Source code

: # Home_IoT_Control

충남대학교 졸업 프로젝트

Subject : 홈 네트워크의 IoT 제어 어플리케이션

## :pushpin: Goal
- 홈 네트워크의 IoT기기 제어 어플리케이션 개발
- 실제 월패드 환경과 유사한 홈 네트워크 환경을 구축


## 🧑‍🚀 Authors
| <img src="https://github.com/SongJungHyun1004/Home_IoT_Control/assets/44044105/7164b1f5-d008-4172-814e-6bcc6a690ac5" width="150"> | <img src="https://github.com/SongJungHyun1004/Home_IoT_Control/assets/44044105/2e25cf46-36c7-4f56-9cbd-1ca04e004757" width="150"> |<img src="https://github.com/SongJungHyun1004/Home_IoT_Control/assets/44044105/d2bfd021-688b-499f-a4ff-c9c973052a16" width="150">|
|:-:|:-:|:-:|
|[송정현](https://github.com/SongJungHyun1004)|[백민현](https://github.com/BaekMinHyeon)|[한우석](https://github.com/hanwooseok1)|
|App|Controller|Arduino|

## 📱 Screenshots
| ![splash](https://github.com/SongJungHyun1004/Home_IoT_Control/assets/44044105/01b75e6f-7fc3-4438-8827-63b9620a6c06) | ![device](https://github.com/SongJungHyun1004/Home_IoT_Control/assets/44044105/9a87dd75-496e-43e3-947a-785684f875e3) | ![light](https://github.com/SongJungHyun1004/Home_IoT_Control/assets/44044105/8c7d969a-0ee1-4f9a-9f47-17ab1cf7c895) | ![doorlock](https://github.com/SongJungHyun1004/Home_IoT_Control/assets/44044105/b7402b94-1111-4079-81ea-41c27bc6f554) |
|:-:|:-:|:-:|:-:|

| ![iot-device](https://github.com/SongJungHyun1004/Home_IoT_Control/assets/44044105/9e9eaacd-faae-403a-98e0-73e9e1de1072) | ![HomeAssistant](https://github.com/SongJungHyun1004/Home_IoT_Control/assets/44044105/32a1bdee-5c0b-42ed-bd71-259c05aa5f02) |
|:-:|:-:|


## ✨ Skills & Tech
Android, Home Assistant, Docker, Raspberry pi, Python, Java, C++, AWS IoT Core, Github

-------------------------

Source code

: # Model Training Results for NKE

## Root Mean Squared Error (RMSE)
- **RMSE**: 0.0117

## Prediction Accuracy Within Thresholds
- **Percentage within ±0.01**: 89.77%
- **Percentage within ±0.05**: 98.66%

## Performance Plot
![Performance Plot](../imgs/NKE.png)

-------------------------

Each line with "RMSE" in it must be identified and copied from the material.

## Root Mean Squared Error (RMSE)
- **RMSE**: 0.0117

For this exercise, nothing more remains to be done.